How to fine tune bert on entity recognition?

  • I have a paragraph for example below
    Either party may terminate this Agreement by written notice at any time if the other party defaults in the performance of its material obligations hereunder. In the event of such default, the party declaring the default shall provide the defaulting party with written notice setting forth the nature of the default, and the defaulting party shall have thirty (30) days to cure the default. If after such 30 day period the default remains uncured, the aggrieved party may terminate this Agreement by written notice to the defaulting party, which notice shall be effective upon receipt.

and then I need the Entity label and Entity value

Entity value = thirty (30) days
Entity label = Termination Notice Period

and I want to frame it as a Entity recognition task, So could you please tell me how would you have been approached?

Named-entity recognition (NER) is typically solved as a sequence tagging task, i.e. the model is trained to predict a label for every word. Typically one annotates NER datasets using the IOB annotation format (or one of its variants, like BIOES). Let’s take the example sentence from your paragraph. It would have to be annotated as follows:

the O
defaulting O
party O
shall O
have O
thirty B-TER
(30) I-TER
days I-TER
to O
cure O 
the O
default O
. O

In other words, we annotate each word as being either outside a named entity (“O”), inside a named-entity (“I-TER”) or at the beginning of a named entity (“B-TER”).

However, there’s one additional challenge, in the sense that models like BERT operate on subword tokens, rather than words, meaning that a word like “hello” might be tokenized into [“hel”, “lo”]. This means that one should actually labels all tokens rather than all words, as BERT will be trained to predict a label for every token. There are multiple strategies here, one could either propagate the label to all subtokens of a word, or only label the first subword token of a given word.

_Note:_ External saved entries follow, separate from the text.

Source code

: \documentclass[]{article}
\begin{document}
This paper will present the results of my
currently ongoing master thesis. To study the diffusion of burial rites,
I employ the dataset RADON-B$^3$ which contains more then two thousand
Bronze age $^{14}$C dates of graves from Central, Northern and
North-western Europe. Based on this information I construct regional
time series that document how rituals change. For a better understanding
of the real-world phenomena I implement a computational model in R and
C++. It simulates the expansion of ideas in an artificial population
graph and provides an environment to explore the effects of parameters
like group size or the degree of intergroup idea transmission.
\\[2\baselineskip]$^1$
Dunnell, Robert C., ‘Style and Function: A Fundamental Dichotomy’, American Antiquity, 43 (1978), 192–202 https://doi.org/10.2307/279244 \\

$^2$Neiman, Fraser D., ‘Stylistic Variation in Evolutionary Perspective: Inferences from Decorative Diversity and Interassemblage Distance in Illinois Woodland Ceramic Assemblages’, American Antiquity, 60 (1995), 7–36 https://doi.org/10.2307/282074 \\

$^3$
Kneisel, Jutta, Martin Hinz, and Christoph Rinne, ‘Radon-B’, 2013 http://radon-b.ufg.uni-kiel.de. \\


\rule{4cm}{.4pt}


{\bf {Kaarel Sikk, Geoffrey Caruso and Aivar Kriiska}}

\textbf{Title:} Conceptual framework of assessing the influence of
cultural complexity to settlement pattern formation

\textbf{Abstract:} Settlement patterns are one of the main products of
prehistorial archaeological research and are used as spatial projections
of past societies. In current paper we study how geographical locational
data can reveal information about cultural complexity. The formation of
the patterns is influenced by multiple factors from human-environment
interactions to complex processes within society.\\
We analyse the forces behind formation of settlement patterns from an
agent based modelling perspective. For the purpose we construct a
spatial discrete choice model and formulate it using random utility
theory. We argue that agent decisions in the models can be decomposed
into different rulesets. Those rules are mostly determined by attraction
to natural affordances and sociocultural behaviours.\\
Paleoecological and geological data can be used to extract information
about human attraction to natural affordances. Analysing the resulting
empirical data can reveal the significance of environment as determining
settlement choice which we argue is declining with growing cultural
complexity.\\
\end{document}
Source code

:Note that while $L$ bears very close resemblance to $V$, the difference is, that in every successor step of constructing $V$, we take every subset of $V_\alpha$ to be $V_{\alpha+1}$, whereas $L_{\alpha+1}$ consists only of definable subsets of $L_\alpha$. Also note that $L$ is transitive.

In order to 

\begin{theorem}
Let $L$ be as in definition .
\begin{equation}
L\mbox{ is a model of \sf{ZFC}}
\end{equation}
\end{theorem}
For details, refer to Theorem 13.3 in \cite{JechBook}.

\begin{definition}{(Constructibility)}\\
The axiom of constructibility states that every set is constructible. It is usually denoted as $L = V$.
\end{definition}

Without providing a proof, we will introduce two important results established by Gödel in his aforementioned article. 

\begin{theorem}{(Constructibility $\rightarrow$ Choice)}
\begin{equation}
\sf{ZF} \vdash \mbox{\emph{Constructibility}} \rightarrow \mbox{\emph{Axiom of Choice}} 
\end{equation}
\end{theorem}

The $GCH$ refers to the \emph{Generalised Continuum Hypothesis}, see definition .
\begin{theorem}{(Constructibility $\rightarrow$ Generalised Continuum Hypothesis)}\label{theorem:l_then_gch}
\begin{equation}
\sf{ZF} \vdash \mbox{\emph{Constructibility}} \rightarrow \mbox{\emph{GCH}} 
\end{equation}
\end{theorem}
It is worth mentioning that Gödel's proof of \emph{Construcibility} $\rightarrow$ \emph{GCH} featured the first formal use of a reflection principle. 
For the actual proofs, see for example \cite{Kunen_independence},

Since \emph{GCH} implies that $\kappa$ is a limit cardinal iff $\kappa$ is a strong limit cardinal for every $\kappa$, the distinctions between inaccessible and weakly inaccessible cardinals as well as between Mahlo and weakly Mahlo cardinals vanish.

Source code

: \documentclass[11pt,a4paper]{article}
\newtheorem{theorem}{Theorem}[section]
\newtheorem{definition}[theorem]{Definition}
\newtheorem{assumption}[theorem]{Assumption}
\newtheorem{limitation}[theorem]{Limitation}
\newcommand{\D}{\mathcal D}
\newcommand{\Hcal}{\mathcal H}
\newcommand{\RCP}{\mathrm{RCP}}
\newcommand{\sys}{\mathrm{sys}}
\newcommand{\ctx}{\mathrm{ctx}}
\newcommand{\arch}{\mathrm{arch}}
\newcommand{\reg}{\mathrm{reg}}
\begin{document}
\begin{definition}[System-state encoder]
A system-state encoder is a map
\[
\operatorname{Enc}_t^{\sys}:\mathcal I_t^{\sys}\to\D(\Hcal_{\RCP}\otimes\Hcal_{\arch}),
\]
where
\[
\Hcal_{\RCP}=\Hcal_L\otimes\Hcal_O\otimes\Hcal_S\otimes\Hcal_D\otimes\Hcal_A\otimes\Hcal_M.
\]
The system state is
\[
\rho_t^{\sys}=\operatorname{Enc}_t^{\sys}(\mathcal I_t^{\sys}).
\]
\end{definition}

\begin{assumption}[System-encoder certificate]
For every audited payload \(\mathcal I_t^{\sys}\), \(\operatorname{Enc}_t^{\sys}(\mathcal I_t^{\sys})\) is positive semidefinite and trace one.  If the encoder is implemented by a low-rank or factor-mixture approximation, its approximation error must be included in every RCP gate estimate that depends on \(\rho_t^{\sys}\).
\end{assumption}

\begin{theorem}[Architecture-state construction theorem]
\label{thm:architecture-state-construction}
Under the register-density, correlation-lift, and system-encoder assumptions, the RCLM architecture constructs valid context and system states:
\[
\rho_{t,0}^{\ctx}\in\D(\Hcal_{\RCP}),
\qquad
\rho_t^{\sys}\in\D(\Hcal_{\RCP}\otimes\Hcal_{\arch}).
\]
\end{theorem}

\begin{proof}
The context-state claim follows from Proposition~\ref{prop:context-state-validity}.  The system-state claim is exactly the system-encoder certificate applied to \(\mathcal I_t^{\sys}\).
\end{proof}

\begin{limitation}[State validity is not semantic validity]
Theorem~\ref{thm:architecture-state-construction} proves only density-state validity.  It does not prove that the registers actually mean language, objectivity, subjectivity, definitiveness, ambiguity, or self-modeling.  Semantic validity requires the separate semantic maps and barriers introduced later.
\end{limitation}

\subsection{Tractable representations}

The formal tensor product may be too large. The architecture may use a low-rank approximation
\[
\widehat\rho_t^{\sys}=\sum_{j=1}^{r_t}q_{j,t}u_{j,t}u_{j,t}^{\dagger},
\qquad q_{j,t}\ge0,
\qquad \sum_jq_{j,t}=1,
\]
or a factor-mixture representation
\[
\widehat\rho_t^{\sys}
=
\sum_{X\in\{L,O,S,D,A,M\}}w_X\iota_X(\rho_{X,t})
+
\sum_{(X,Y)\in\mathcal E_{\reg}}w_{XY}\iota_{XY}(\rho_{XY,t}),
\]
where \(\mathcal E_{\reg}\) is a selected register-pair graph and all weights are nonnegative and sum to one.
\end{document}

You can take a look at my example notebooks that illustrate how to fine-tune BERT for NER.

I didn’t understand this, plz can you explain with an example as well about strategies.

Suppose that I would like to label “Niels” as person, and that the original IOB annotation looked as follows:

Niels B-PER

When we tokenize “Niels” using BertTokenizer, we get:

from transformers import BertTokenizer

tokenizer = BertTokenizer.from_pretrained("bert-base-uncased")

text = "Niels"
input_ids = tokenizer(text).input_ids
for id in input_ids: print(id, tokenizer.decode([id]))

This prints:

101 [CLS]
9152 ni
9050 ##els
102 [SEP]

As you can see, the word “Niels” has been tokenized into 2 tokens, namely “ni” and “##els”. The [CLS] and [SEP] tokens are special tokens which BERT uses by default - let’s ignore those for now. Suppose that the label index for B-PER is 1.

So now you have a choice: either you label both “ni” and “##els” with label index 1, either you only label the first subword token “ni” with 1 and the second one with -100. The latter assures that no loss will be taken into account for the second subword token.

Thanks, I understood, I am running your code on my colab when I run below code:-

def train(epoch):

    tr_loss, tr_accuracy = 0, 0

    nb_tr_examples, nb_tr_steps = 0, 0

    tr_preds, tr_labels = [], []

    # put model in training mode

    model.train()

    

    for idx, batch in enumerate(training_loader):

        

        ids = batch['ids']

        mask = batch['mask']

        targets = batch['targets']

        loss, tr_logits = model(input_ids=ids, attention_mask=mask, labels=targets)

        tr_loss += loss.items()

        nb_tr_steps += 1

        nb_tr_examples += targets.size(0)

        

        if idx % 100==0:

            loss_step = tr_loss/nb_tr_steps

            print(f"Training loss per 100 training steps: {loss_step}")

           

        # compute training accuracy

        flattened_targets = targets.view(-1) # shape (batch_size * seq_len,)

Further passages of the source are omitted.